HP posted non-GAAP earnings per share of $1.16, more than the market’s consensus estimate of $1.14, on revenue of $30 billion.  Analysts expected $30.5 billion.

The company says that total hardware sales declined by 20 percent year over year: printing revenue is down 5 percent from the same period 12 months ago, and consumer unit shipment dropped by 22 percent. HP made 12 percent less off PC sales than it did last year, but its software business raked in 14.4% more revenue than it did in 4Q2011.

The latter growth can be credited in great part to the acquisition of Autonomy, but HP’s $10.5 billion ticket into the analytics market is proving to be a double-edged sword. Hewlett-Packard said it’s taking a $8.8 billion charge left over by the company’s previous management, including more than $5 billion in alleged fraud.

“HP is extremely disappointed to find that some former members of Autonomy’s management team used accounting improprieties, misrepresentations and disclosure failures to inflate the underlying financial metrics of the company, prior to Autonomy’s acquisition by HP,” Palo Alto, California-based Hewlett-Packard said today in a statement.”
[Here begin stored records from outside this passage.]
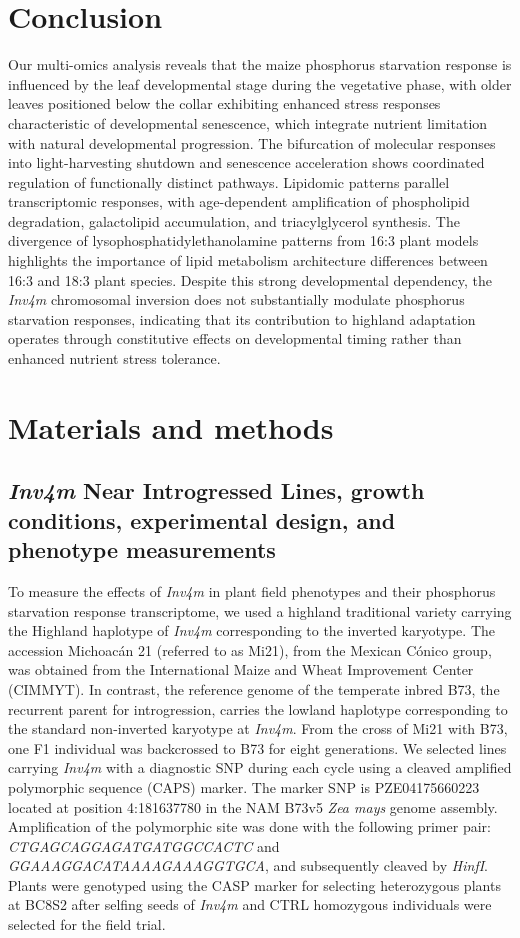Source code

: \documentclass[9pt,twocolumn,twoside]{rilabRxiv}
\newcommand{\invfour}{\textit{Inv4m}\xspace}
\begin{document}
\section*{Conclusion}

Our multi-omics analysis reveals that the maize phosphorus starvation response is influenced by the leaf developmental stage during the vegetative phase, with older leaves positioned below the collar exhibiting enhanced stress responses characteristic of developmental senescence, which integrate nutrient limitation with natural developmental progression.
The bifurcation of molecular responses into light-harvesting shutdown and senescence acceleration shows coordinated regulation of functionally distinct pathways.
Lipidomic patterns parallel transcriptomic responses, with age-dependent amplification of phospholipid degradation, galactolipid accumulation, and triacylglycerol synthesis.
The divergence of lysophosphatidylethanolamine patterns from 16:3 plant models highlights the importance of lipid metabolism architecture differences between 16:3 and 18:3 plant species.
Despite this strong developmental dependency, the \invfour chromosomal inversion does not substantially modulate phosphorus starvation responses, indicating that its contribution to highland adaptation operates through constitutive effects on developmental timing rather than enhanced nutrient stress tolerance.


\section*{Materials and methods}

\subsection*{\invfour Near Introgressed Lines, growth conditions, experimental design, and phenotype measurements}

To measure the effects of \invfour in plant field phenotypes and their phosphorus starvation response transcriptome, we used a highland traditional variety carrying the Highland haplotype of \invfour corresponding to the inverted karyotype.
The accession Michoacán 21 (referred to as Mi21), from the Mexican Cónico group, was obtained from the International Maize and Wheat Improvement Center (CIMMYT). 
In contrast, the reference genome of the temperate inbred B73, the recurrent parent for introgression, carries the lowland haplotype corresponding to the standard non-inverted karyotype at \invfour.
From the cross of Mi21 with B73, one F1 individual was backcrossed to B73 for eight generations. We selected lines carrying  \invfour with a diagnostic SNP during each cycle using a cleaved amplified polymorphic sequence (CAPS) marker. 
The marker SNP is PZE04175660223 located at position 4:181637780 in the NAM B73v5 \textit{Zea mays} genome assembly.
Amplification of the polymorphic site was done with the following primer pair: \textit{CTGAGCAGGAGATGATGGCCACTC} and \textit{GGAAAGGACATAAAAGAAAGGTGCA}, and subsequently cleaved by \textit{HinfI}.
Plants were genotyped using the CASP marker for selecting heterozygous plants at BC8S2 after selfing seeds of \invfour and CTRL homozygous individuals were selected for the field trial.
\end{document}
Fourth quarter net loss was $6.85 billion, or $3.49 a share, compared with the net income of $239 million, or 12 cents in the fourth quarter 2011.  Almost adding insult to injury, the consumer electrics giant said that it expects earnings of 68 to 71 cents per share in the next quarter, considerably less than the consensus estimate of 85 cents.

HP CEO Meg Whitman stressed during the earnings call that Leo Apotheker, the CEO at the time, and the chief strategist who led the deal, have both left the company since.